21 July 2011 17:34 [Source: ICIS news]
By Abache Abreu
LONDON (ICIS)--Weaker activity in European markets was the main driver behind AkzoNobel’s poor second-quarter results, the Netherlands-headquartered chemicals major said on Thursday.
The company’s net profit fell by 1.8% during the second quarter of 2011 to €268m ($383m), down from €273m in the same period last year, according to an AkzoNobel report.
Higher raw material costs were partly offset by a 5% increase in prices in high-growth emerging economies such as China, Indonesia, Brazil, and the Middle East.
However there was greater resistance to rises in the mature economies of Europe and the US, where price increases affected demand.
“Sales growth has been particularly disappointing in France, the UK and the Benelux [Belgium, Luxembourg and the Netherlands] region,” CEO Hans Wijers said during the company’s earnings press conference.
In these countries, margins were under pressure because of a combination of rapidly increasing raw material costs and slow demand caused by weak economic conditions.

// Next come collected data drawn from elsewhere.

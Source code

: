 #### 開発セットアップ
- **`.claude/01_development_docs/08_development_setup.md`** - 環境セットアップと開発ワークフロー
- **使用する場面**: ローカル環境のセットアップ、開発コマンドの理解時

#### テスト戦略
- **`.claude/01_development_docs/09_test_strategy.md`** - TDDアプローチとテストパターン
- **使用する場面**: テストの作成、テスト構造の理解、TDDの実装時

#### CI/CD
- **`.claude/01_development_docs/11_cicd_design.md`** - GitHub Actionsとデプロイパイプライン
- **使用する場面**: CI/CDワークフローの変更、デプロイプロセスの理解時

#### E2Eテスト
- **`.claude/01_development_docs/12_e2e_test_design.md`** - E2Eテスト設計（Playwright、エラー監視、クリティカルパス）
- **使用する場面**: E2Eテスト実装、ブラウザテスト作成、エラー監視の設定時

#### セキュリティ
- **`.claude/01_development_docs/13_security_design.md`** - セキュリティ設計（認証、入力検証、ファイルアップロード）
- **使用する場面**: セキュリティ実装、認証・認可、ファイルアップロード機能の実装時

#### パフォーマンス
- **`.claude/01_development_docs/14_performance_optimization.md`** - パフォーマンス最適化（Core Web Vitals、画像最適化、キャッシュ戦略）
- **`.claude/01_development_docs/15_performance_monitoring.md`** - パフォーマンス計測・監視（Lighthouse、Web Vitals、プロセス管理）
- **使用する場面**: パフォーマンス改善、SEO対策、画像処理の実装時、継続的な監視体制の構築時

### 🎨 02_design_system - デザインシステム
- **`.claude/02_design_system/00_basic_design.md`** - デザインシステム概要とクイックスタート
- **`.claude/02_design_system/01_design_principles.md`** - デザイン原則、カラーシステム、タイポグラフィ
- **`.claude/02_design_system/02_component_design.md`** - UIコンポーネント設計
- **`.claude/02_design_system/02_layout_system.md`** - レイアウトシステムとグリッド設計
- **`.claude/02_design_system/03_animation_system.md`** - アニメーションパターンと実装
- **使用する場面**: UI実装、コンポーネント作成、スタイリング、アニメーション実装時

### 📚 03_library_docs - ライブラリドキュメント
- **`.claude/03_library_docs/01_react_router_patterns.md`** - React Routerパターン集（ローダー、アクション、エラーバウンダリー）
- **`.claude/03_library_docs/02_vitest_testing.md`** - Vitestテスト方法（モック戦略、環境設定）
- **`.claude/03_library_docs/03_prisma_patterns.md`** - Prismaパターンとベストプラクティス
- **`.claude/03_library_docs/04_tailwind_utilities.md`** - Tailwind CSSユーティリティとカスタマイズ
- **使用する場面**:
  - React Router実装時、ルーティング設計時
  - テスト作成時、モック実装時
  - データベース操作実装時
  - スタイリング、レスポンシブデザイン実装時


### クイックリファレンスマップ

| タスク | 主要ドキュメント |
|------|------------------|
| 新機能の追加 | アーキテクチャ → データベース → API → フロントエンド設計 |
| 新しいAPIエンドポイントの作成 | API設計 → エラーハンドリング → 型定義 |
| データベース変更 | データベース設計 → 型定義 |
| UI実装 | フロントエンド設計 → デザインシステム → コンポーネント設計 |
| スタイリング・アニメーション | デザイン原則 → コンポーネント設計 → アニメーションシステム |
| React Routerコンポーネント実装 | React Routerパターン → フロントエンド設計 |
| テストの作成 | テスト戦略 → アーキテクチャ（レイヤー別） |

According to AkzoNobel's report, raw material costs increased by 20%, which had a major impact on the company’s three main business areas: decorative paints, performance coatings and specialty chemicals.
The paints and coatings businesses account for two-thirds (67%) of AkzoNobel’s global revenue and 77% of a total of 55,590 employees worldwide.
In the paints segment, positive revenue developments in Russia and Turkey were largely offset by a deterioration in the market conditions of mature western European economies such as the UK. Consequently, overall sales growth in Europe halved to 3% on a constant currency basis, versus the first quarter.
According to the company’s report, additional price increases are planned for the second half of this year to partly offset these effects. However, the ability of producers to pass on increases in western Europe has been challenged by market fundamentals in the past few months.
Demand has suffered not only because of Europe's slow economic recovery, but also because of the impact of EU-wide restrictions on the marketing and use of chemicals such as methylene chloride (MEC), a carcinogenic and flammable chlorinated solvent sold by AkzoNobel and traditionally used in paint stripping.
New European legislation, effective from 6 December 2010, established that paint strippers containing MEC at a concentration equal to or greater than 0.1% can no longer be placed on the market for the first time for supply to the general public or to professionals.
According to suppliers, this has resulted in customers seeking alternative solvents, slowing demand in 2011, and bringing the 2010 upwards trend in MEC sales – up 13% from 2009 – to an end.
Other suppliers have argued that the impact of this restriction has not been so strong because derogation for professional use is still possible, while industrial use has not yet been affected.
However, from 6 June 2012, the use of MEC by professionals will also be banned, although EU member states will still be able to permit the supply and use by specifically trained professionals of paint strippers exceeding the 0.1 % limit for certain activities within their territory.
In order to underpin the company's performance and improve its profitability, AkzoNobel announced it will continue to focus on high-growth emerging markets, aiming to increase the share of its revenues in these regions from the current 40% to 50% by 2020.
AkzoNobel is already China’s biggest paints, coatings and specialty chemicals supplier, and aims to increase its presence in India, Brazil and the Middle East.
These markets have been the main drivers of AkzoNobel’s sales growth, which was up by 5% to €4.10bn in the second quarter from €3.91bn in the same period last year.
According to Wijers, full-year 2011 EBITDA is expected to be at least in line with the previous year, assuming no further deterioration in economic conditions.
“However, this is a very volatile world with very little visibility, and there are scenarios which are of course very scary,” he added.